--- Available data Enclosed Below ---
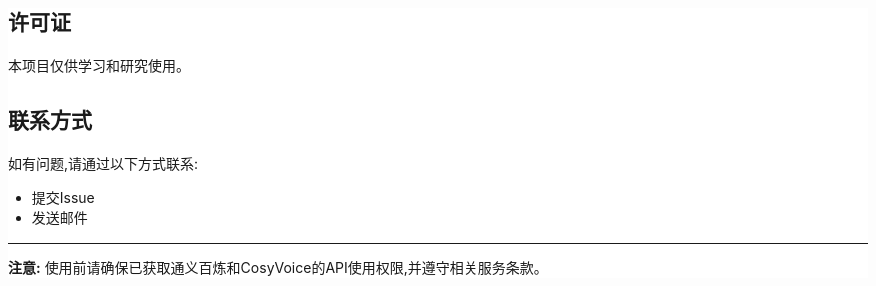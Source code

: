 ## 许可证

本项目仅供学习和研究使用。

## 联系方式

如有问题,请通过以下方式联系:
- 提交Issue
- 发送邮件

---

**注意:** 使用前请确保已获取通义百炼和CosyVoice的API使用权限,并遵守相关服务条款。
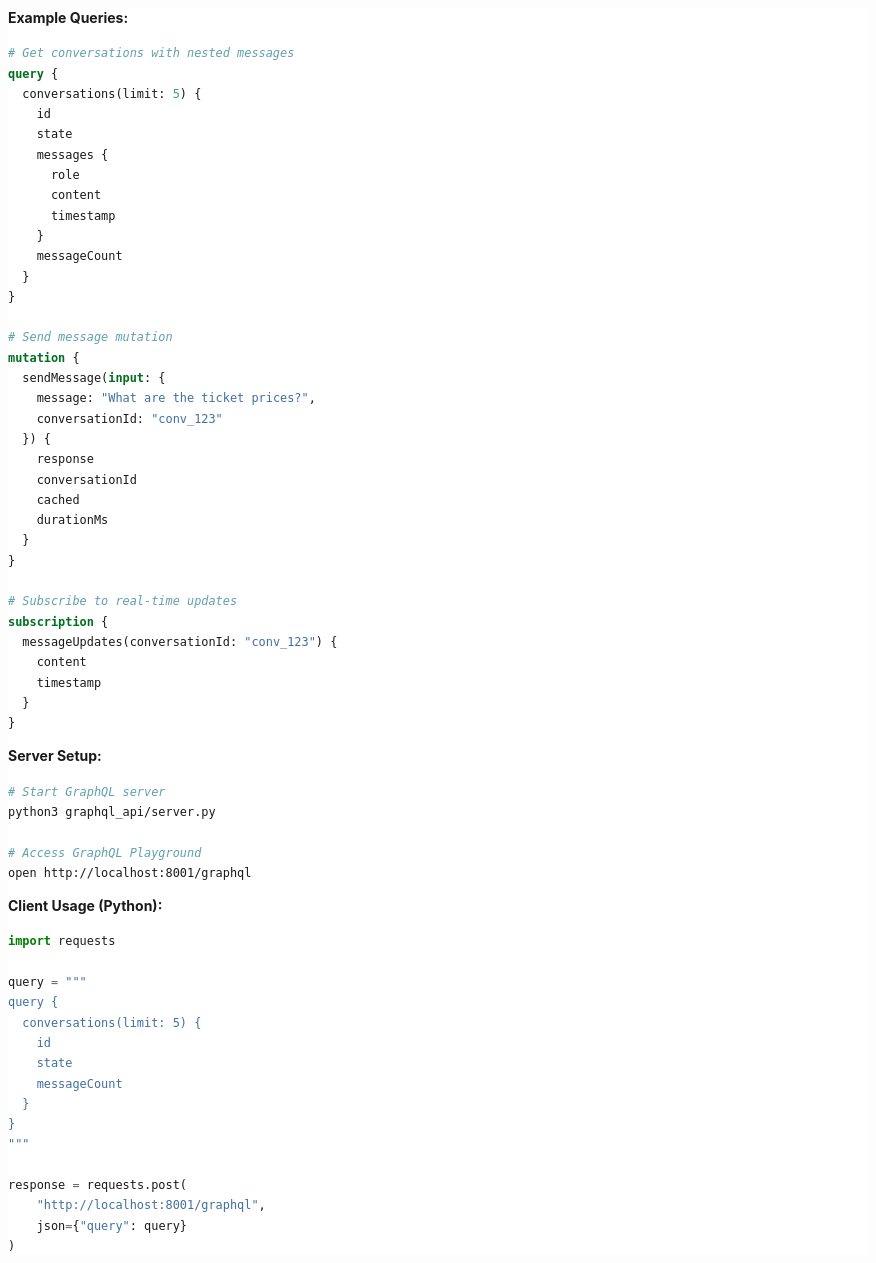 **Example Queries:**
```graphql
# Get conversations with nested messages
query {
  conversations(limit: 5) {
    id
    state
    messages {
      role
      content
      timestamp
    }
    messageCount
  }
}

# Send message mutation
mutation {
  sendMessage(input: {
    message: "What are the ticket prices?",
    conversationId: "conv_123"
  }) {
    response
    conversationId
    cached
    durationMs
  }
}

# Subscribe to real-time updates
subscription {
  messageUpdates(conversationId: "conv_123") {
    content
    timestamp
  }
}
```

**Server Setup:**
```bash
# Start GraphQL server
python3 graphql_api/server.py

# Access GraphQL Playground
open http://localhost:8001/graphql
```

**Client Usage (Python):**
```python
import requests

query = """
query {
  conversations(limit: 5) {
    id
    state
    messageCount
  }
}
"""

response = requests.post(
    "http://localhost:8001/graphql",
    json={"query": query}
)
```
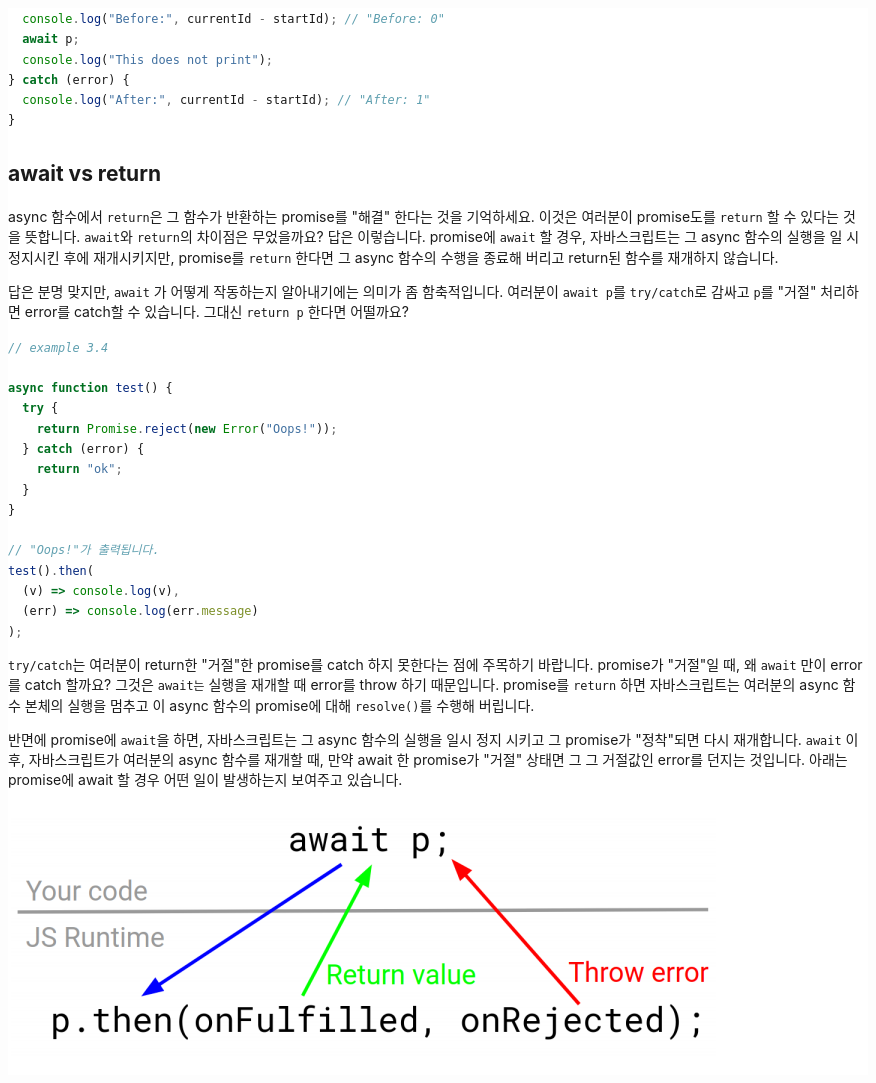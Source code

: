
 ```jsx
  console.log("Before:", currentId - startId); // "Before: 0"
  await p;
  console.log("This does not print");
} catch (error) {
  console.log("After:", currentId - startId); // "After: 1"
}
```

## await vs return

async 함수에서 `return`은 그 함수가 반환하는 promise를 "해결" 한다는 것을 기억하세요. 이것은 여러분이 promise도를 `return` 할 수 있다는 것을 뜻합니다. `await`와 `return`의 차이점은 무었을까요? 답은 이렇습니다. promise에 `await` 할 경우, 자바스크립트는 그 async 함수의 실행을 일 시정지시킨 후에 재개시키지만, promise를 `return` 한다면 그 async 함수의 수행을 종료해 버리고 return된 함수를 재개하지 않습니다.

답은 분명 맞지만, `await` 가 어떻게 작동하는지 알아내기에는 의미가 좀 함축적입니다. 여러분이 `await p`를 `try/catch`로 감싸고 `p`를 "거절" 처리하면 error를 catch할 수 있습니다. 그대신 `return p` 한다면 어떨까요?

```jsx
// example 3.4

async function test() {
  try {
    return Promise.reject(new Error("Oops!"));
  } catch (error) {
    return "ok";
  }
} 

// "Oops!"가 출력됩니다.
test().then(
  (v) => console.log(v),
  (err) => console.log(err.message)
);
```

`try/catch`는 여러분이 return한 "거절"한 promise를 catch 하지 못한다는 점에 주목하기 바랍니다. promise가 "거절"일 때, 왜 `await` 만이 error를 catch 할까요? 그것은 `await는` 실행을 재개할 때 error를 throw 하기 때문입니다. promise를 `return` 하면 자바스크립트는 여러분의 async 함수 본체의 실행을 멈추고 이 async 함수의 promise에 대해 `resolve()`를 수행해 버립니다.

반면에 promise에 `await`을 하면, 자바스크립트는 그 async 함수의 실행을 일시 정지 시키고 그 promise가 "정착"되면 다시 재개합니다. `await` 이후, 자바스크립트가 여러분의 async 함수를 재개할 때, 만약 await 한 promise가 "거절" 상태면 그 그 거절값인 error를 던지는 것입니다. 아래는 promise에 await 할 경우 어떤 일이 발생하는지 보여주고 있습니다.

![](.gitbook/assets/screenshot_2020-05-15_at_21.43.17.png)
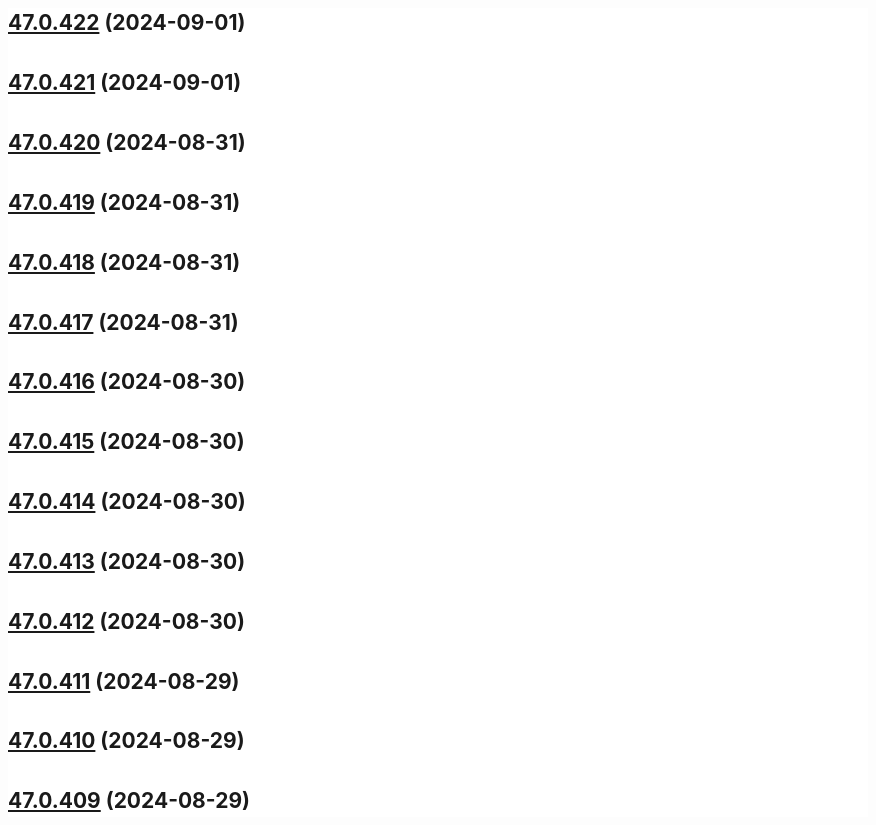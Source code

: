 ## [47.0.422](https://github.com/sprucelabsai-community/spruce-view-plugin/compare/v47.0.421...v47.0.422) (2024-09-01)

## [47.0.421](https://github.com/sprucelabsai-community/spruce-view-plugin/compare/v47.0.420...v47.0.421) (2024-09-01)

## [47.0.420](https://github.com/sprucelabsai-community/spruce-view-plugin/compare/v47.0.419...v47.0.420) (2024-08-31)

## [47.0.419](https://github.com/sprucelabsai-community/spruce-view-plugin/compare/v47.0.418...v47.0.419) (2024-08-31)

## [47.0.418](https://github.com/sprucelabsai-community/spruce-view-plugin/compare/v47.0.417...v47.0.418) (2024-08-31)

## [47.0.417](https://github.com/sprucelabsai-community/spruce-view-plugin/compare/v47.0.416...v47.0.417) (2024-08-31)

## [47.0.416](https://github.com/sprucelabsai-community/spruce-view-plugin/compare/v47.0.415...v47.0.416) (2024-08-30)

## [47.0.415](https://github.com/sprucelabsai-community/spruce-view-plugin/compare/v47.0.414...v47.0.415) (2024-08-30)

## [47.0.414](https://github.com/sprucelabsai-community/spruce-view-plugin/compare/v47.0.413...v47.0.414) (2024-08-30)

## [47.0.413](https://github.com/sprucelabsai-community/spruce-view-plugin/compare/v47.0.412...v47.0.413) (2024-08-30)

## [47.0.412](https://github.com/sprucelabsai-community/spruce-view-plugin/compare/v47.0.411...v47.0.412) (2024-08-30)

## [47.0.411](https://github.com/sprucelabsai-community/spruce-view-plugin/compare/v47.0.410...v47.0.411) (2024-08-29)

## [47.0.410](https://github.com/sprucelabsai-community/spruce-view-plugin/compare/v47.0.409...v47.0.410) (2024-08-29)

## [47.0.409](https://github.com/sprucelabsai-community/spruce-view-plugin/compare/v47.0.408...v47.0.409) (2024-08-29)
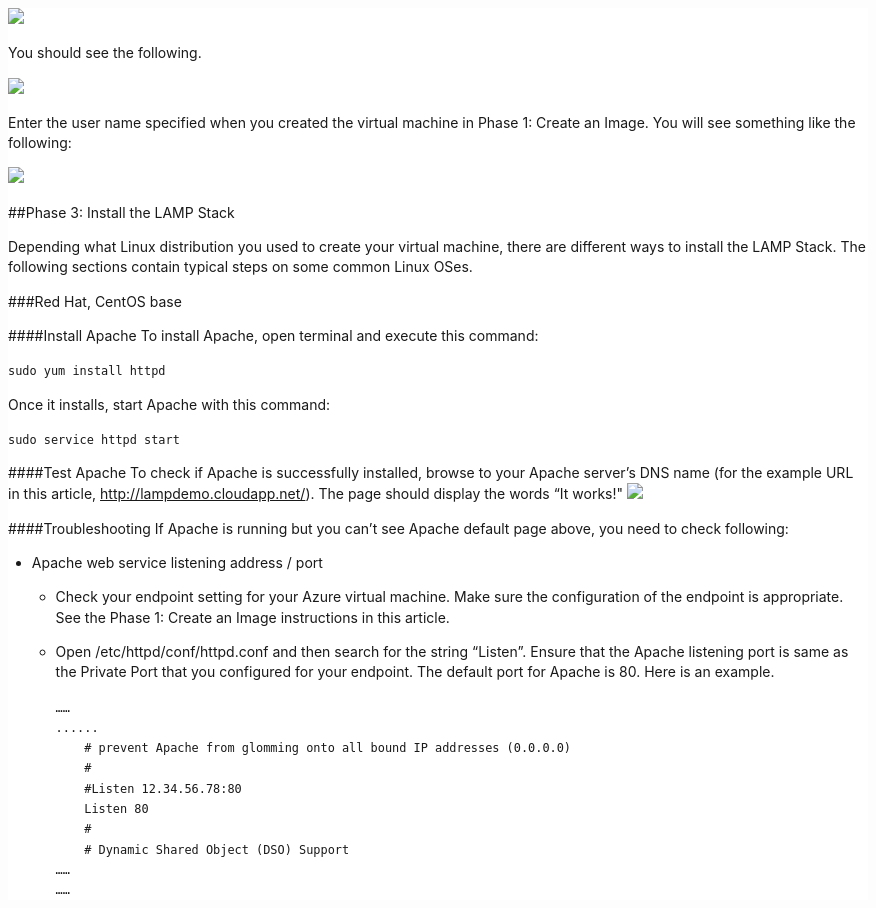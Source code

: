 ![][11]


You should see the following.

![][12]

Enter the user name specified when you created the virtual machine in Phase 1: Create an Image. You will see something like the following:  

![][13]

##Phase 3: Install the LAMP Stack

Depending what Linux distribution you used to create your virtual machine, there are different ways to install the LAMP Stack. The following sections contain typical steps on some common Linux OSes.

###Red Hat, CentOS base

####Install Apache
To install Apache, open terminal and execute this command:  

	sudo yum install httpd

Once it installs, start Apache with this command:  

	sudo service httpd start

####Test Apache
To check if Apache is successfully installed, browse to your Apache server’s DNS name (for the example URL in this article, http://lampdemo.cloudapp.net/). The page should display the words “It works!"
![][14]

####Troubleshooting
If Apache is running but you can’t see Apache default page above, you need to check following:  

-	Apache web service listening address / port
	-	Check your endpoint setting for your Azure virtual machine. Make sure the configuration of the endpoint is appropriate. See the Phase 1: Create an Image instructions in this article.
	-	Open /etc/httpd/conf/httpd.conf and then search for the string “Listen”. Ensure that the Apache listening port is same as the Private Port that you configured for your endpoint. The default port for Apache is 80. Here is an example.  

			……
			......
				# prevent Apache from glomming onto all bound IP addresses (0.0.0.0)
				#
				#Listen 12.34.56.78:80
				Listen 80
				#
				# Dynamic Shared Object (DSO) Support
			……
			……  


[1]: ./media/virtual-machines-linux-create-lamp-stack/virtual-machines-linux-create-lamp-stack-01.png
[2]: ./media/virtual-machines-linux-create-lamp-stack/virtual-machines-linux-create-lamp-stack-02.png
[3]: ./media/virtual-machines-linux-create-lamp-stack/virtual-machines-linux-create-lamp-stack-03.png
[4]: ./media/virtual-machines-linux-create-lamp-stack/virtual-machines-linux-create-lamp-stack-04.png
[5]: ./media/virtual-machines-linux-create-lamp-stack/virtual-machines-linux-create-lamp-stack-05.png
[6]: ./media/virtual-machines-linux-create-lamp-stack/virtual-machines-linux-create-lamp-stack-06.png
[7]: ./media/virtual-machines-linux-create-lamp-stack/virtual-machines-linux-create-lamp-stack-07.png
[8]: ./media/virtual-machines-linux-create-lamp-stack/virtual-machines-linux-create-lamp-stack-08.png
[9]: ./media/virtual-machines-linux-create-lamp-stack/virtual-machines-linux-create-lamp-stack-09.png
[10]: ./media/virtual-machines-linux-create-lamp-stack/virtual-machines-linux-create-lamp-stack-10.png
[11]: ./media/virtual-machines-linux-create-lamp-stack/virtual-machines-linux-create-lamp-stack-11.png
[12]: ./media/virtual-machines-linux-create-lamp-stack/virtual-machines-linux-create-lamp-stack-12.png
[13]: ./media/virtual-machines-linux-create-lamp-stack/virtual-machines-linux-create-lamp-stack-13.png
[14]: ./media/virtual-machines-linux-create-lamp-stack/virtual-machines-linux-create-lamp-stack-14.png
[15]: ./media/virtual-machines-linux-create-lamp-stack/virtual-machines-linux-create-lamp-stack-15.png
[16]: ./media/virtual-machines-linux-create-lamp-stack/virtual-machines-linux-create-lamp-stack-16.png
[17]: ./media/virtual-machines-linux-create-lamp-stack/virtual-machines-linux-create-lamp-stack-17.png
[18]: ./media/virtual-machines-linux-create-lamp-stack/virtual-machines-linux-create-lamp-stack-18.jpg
--- End of Enclosed Available data ---
Assigned task: Only the lines from the top of the material through the line containing "## await vs return" should be written out, exactly and without pictures.

Exercise result:
Source code

: ## 许可证

本项目仅供学习和研究使用。

## 联系方式

如有问题,请通过以下方式联系:
- 提交Issue
- 发送邮件

---

**注意:** 使用前请确保已获取通义百炼和CosyVoice的API使用权限,并遵守相关服务条款。
 **Example Queries:**
```graphql
# Get conversations with nested messages
query {
  conversations(limit: 5) {
    id
    state
    messages {
      role
      content
      timestamp
    }
    messageCount
  }
}

# Send message mutation
mutation {
  sendMessage(input: {
    message: "What are the ticket prices?",
    conversationId: "conv_123"
  }) {
    response
    conversationId
    cached
    durationMs
  }
}

# Subscribe to real-time updates
subscription {
  messageUpdates(conversationId: "conv_123") {
    content
    timestamp
  }
}
```

**Server Setup:**
```bash
# Start GraphQL server
python3 graphql_api/server.py

# Access GraphQL Playground
open http://localhost:8001/graphql
```

**Client Usage (Python):**
```python
import requests

query = """
query {
  conversations(limit: 5) {
    id
    state
    messageCount
  }
}
"""

response = requests.post(
    "http://localhost:8001/graphql",
    json={"query": query}
)
```
Source code

:
 ```jsx
  console.log("Before:", currentId - startId); // "Before: 0"
  await p;
  console.log("This does not print");
} catch (error) {
  console.log("After:", currentId - startId); // "After: 1"
}
```

## await vs return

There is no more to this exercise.